→ **Problem to work on**
Look through the data below and extract, unchanged, the lines from the one that contains "- Some depend" to the one that contains "- Ingest vast", both included.

→ **Source material**
────────────────────

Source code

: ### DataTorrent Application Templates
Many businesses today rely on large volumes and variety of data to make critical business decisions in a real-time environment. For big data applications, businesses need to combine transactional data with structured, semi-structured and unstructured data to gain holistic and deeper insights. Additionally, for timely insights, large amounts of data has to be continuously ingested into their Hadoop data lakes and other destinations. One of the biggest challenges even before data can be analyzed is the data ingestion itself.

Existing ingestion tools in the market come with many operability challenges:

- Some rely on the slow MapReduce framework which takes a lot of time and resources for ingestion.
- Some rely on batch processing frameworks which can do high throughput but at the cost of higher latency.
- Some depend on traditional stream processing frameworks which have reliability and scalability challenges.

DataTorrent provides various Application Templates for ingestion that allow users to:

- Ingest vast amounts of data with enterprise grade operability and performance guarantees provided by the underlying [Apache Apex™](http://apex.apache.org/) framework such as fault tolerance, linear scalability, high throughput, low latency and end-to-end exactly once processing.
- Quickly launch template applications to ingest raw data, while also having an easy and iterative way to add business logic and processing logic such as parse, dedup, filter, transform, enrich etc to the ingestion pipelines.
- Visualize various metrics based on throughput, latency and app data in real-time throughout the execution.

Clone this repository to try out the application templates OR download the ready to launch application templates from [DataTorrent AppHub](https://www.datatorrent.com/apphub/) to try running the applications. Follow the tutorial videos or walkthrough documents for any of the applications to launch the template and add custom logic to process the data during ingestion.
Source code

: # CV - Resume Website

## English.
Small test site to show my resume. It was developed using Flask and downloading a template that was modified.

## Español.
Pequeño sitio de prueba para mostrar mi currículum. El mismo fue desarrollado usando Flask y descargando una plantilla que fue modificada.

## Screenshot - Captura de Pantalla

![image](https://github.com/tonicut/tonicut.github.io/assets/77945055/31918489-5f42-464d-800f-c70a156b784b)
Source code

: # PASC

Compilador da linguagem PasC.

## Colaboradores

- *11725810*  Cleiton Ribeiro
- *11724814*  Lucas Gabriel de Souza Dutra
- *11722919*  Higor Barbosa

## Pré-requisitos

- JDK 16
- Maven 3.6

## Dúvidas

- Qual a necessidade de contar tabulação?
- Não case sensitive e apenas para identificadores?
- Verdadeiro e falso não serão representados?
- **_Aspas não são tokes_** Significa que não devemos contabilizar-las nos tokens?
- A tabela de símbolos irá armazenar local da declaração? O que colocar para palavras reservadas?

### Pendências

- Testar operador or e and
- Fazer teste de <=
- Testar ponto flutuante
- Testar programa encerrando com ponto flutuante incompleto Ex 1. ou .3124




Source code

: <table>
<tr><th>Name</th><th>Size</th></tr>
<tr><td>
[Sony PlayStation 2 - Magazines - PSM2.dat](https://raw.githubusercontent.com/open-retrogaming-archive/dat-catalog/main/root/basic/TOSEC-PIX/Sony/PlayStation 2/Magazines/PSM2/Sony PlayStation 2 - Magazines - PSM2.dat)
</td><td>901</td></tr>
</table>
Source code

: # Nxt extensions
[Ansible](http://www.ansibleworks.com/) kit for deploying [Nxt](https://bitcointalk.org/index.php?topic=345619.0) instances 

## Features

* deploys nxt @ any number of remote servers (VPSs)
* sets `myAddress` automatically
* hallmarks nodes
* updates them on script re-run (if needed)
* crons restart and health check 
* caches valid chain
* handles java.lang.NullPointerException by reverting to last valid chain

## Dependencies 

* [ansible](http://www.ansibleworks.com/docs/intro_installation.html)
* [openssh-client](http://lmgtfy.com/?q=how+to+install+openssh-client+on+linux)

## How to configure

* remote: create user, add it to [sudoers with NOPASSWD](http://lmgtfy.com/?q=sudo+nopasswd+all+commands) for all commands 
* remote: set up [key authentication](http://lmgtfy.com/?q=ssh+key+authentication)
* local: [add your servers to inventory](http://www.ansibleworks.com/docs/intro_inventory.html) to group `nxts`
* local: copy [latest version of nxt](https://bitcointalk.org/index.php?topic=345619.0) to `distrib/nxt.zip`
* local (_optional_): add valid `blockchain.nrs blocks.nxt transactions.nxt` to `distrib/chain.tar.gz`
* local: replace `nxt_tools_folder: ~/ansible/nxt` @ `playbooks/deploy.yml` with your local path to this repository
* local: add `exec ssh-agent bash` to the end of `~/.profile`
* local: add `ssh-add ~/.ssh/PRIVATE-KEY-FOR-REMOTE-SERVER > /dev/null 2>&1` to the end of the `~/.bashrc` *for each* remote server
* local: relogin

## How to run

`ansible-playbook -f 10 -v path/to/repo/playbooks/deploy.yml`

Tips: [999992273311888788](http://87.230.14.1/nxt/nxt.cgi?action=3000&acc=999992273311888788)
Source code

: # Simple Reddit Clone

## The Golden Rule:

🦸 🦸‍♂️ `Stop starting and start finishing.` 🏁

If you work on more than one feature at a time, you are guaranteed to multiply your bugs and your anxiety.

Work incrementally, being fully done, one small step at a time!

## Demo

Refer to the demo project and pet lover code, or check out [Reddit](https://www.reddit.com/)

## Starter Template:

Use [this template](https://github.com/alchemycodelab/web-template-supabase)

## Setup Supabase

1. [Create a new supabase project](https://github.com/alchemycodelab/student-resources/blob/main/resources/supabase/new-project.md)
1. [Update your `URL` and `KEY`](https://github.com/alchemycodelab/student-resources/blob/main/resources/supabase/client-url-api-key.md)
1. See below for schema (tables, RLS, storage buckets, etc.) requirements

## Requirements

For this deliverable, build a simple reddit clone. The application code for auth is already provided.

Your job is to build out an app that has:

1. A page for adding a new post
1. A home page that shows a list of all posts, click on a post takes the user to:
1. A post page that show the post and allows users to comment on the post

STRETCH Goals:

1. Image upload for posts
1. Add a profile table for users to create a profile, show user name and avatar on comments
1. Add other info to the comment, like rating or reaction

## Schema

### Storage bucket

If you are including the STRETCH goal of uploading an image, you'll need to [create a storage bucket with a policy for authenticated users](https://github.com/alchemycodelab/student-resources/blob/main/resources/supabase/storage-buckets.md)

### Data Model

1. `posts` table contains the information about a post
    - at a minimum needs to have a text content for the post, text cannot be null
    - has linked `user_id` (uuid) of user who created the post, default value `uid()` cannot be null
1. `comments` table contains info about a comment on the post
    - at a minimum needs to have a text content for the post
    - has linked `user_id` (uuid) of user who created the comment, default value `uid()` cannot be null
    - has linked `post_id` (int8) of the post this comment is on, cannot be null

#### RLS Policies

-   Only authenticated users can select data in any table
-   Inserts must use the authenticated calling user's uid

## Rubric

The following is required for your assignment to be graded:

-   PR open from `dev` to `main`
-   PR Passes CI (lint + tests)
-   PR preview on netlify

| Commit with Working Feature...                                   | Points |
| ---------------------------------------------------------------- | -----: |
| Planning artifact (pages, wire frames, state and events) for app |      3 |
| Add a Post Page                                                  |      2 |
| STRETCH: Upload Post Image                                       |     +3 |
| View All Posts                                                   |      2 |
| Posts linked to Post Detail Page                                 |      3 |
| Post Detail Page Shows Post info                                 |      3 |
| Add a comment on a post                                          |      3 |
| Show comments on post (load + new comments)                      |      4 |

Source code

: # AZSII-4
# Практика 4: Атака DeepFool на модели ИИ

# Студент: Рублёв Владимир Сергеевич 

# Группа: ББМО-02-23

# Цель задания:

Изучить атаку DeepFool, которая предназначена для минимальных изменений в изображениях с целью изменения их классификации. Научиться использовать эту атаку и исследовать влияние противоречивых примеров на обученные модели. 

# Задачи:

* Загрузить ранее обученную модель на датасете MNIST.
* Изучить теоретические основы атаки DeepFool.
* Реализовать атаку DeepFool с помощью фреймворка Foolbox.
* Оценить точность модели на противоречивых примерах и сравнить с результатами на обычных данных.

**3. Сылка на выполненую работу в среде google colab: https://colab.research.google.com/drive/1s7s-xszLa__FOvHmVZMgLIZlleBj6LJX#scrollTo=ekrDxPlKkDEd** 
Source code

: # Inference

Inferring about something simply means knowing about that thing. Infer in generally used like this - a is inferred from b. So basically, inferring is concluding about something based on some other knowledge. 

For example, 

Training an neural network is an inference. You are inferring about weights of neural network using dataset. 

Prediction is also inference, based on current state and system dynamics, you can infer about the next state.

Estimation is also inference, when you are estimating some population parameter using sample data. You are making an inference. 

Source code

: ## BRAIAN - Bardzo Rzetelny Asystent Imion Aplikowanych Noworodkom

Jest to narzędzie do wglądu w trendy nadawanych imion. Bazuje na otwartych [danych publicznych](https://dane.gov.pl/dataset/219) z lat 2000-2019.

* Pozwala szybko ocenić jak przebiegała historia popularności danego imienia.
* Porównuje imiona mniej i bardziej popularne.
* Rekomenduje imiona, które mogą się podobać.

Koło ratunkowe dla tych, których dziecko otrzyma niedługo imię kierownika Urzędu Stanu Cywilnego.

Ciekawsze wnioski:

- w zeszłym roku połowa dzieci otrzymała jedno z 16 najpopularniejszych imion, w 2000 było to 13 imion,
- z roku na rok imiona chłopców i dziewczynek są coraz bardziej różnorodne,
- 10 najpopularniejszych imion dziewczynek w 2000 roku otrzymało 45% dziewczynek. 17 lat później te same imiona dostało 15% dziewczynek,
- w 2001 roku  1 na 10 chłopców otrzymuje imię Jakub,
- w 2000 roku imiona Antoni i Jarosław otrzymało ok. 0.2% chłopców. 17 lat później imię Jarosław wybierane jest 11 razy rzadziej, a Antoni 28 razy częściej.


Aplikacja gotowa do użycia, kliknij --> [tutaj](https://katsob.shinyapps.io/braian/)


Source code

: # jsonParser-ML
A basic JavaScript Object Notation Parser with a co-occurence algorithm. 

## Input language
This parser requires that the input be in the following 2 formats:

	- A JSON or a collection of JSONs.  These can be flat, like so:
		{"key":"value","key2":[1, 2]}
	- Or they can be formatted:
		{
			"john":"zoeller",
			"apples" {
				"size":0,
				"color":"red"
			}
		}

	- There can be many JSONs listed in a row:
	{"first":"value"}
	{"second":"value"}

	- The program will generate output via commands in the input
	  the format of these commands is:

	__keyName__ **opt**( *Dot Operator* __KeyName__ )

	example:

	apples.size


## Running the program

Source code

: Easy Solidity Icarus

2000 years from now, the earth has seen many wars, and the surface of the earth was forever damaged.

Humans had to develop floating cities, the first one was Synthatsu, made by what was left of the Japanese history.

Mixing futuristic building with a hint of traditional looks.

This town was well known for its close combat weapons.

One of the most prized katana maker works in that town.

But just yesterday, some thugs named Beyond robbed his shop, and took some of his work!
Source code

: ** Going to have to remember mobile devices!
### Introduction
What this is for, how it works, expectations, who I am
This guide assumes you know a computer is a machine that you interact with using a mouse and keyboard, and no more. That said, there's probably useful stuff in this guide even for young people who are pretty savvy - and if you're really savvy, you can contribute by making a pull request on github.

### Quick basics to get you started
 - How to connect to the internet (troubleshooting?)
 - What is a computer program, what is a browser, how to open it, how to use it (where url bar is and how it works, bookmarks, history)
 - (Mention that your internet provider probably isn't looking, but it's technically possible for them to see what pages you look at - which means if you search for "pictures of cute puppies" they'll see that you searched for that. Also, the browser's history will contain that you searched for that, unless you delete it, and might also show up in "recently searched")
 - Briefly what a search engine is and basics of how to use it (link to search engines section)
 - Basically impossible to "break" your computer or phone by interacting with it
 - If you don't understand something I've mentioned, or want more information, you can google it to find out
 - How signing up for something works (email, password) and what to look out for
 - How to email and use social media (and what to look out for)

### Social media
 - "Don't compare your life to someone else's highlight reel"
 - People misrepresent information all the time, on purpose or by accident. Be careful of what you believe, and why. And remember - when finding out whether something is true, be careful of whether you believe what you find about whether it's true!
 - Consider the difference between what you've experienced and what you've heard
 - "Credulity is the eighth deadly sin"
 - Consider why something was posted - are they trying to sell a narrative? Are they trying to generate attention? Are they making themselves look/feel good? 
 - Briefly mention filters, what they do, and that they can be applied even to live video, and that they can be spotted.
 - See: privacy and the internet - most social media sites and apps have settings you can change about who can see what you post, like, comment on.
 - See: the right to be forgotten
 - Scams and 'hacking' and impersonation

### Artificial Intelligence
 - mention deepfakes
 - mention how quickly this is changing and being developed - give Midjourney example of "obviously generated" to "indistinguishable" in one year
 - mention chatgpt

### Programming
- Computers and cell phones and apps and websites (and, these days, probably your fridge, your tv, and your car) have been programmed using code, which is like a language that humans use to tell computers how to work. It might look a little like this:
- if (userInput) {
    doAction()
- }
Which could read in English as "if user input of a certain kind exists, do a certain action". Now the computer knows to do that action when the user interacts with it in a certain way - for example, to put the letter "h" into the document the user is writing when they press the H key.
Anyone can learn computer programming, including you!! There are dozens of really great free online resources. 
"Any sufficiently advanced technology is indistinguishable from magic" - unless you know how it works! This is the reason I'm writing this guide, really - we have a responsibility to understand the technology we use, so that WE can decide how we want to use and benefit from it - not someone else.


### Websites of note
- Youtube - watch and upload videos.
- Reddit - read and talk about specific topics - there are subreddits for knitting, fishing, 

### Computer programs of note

────────────────────

→ **Result below**
- Some depend on traditional stream processing frameworks which have reliability and scalability challenges.

DataTorrent provides various Application Templates for ingestion that allow users to:

- Ingest vast amounts of data with enterprise grade operability and performance guarantees provided by the underlying [Apache Apex™](http://apex.apache.org/) framework such as fault tolerance, linear scalability, high throughput, low latency and end-to-end exactly once processing.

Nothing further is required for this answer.